*** DATA IN THIS EXERCISE Section Begins ***
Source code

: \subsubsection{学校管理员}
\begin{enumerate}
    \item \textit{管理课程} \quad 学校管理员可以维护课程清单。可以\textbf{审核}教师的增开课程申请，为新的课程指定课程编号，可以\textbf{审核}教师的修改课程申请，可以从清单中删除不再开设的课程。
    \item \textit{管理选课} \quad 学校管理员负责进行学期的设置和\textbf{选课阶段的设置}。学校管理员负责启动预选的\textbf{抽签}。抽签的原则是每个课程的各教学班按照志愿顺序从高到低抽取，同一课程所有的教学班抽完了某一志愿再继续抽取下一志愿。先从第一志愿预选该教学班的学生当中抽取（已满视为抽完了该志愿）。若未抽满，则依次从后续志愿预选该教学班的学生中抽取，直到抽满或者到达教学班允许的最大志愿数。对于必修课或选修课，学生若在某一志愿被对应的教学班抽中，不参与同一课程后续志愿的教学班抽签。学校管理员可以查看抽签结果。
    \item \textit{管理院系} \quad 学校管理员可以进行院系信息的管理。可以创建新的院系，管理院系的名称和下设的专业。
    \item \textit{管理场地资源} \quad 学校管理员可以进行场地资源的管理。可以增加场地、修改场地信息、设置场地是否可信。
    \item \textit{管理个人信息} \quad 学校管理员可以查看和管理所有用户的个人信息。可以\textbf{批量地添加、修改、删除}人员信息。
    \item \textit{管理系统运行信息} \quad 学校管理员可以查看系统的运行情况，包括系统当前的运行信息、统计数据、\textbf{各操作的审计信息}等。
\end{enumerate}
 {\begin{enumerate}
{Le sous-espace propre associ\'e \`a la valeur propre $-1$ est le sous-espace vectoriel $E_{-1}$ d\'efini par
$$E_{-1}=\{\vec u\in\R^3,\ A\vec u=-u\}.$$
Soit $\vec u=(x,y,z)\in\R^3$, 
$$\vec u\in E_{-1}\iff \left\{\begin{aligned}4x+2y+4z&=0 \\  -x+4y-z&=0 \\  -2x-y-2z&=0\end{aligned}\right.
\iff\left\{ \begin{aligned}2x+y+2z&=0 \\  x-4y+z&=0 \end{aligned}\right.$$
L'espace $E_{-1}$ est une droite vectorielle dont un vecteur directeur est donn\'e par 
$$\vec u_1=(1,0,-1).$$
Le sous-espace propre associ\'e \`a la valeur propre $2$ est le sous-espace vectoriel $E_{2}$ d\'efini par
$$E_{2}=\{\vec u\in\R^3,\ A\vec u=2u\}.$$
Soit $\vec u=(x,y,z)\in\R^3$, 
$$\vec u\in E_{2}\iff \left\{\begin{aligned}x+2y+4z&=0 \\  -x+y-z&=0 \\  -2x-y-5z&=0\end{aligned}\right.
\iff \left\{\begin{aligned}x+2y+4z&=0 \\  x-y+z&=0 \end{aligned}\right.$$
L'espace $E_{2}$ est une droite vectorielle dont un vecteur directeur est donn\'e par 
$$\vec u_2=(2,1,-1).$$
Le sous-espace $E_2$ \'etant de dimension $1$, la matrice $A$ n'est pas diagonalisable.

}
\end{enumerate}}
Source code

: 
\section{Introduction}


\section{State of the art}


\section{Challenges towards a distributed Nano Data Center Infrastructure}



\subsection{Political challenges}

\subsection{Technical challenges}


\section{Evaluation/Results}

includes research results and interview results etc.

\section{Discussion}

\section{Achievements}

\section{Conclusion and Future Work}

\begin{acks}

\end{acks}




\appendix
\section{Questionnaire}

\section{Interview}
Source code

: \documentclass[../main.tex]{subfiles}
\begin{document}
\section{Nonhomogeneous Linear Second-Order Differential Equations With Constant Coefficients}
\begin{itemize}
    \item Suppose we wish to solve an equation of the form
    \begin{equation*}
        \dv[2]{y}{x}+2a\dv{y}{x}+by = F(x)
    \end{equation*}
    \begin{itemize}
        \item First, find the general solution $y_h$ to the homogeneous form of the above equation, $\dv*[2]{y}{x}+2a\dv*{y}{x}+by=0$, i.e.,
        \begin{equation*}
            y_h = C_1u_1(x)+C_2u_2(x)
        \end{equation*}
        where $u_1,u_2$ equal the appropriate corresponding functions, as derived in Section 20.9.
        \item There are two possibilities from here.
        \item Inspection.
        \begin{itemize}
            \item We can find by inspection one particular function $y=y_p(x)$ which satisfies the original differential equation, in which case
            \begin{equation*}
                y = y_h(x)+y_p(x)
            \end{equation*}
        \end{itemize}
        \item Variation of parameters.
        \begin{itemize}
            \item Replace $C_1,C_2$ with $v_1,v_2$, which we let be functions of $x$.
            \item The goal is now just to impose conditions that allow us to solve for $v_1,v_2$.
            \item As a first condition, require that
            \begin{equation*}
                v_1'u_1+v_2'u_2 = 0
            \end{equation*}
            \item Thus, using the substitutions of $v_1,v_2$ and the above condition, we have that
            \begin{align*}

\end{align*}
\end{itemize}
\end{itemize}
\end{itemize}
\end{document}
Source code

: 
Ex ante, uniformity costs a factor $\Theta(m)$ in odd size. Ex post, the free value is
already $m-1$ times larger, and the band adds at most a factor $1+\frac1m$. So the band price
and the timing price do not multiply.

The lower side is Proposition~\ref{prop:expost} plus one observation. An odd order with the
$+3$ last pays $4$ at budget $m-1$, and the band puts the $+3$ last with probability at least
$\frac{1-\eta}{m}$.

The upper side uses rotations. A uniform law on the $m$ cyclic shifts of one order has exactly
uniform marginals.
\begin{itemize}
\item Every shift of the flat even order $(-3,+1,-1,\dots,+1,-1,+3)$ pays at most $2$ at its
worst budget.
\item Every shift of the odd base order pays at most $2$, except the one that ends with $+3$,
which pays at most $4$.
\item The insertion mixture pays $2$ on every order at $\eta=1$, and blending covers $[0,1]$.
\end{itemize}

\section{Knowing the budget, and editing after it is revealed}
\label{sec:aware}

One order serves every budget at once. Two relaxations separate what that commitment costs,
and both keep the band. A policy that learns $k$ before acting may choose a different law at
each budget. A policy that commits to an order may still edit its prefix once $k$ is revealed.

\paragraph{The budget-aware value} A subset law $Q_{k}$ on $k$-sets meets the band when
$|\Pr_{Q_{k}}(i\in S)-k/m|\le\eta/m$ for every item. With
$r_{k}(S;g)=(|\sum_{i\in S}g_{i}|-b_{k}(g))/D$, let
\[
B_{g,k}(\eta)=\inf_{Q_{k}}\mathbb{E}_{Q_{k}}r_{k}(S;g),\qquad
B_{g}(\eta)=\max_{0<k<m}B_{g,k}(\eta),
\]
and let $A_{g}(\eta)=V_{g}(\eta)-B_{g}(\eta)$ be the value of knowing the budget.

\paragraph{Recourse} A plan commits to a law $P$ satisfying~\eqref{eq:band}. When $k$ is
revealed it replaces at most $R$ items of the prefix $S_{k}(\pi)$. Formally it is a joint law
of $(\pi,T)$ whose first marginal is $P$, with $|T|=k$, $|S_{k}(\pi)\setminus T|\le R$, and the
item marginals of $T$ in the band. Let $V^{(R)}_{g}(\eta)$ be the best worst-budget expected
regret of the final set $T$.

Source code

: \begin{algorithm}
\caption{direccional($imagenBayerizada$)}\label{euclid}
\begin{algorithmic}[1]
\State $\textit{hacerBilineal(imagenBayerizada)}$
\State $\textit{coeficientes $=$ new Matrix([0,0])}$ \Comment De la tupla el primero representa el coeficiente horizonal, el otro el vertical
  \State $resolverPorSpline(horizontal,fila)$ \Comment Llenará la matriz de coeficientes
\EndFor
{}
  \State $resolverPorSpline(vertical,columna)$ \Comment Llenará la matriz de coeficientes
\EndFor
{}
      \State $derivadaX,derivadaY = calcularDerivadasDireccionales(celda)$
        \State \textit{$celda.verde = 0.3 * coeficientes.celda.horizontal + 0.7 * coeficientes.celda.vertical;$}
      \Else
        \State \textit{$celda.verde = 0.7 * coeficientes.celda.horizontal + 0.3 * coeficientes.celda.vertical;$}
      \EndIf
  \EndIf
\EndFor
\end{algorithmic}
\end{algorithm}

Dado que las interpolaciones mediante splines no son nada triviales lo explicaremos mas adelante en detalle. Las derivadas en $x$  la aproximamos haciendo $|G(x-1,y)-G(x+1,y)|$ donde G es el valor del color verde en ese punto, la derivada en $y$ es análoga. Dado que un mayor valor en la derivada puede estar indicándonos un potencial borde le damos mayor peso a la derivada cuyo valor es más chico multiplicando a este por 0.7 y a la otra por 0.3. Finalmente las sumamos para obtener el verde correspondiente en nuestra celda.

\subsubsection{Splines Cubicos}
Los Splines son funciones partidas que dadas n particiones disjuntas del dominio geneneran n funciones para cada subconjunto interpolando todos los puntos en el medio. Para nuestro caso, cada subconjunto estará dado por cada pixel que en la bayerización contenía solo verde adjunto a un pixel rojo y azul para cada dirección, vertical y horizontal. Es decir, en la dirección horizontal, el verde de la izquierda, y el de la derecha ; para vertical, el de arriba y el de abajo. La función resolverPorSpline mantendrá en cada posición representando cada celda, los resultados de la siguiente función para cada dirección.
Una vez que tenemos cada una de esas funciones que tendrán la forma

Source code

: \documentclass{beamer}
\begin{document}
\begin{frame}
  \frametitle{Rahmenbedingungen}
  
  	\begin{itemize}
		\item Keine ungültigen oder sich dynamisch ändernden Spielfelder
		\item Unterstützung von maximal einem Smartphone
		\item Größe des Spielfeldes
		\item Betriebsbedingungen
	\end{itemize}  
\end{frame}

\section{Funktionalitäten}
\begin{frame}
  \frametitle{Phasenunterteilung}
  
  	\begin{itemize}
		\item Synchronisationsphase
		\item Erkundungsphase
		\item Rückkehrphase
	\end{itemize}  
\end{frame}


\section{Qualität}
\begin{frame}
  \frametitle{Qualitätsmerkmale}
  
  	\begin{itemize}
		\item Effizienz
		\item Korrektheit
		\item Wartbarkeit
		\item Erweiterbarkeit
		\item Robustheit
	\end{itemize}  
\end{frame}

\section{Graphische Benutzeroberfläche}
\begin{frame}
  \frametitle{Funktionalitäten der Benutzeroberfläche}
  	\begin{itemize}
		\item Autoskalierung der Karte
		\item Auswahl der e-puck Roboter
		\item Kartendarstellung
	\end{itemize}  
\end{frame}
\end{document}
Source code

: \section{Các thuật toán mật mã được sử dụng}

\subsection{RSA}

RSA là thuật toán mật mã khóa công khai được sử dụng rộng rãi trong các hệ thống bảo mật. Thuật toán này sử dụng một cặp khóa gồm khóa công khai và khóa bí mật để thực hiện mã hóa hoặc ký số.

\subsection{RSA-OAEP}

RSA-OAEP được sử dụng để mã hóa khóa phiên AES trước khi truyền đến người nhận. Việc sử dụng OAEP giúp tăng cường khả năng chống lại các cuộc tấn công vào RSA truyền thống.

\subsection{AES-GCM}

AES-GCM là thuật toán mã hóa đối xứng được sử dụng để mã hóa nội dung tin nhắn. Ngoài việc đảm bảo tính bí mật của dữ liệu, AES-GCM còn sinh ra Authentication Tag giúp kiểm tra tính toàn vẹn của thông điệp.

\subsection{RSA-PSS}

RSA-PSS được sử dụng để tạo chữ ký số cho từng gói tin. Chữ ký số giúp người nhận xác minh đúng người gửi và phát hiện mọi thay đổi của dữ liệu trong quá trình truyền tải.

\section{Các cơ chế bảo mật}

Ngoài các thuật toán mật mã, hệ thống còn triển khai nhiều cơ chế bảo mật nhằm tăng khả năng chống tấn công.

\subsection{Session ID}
*** DATA IN THIS EXERCISE Section Ends ***
YOUR GOAL: Report, for the data above, every line in which the string "functions" appears.

RESPONSE BOX:
        where $u_1,u_2$ equal the appropriate corresponding functions, as derived in Section 20.9.
            \item Replace $C_1,C_2$ with $v_1,v_2$, which we let be functions of $x$.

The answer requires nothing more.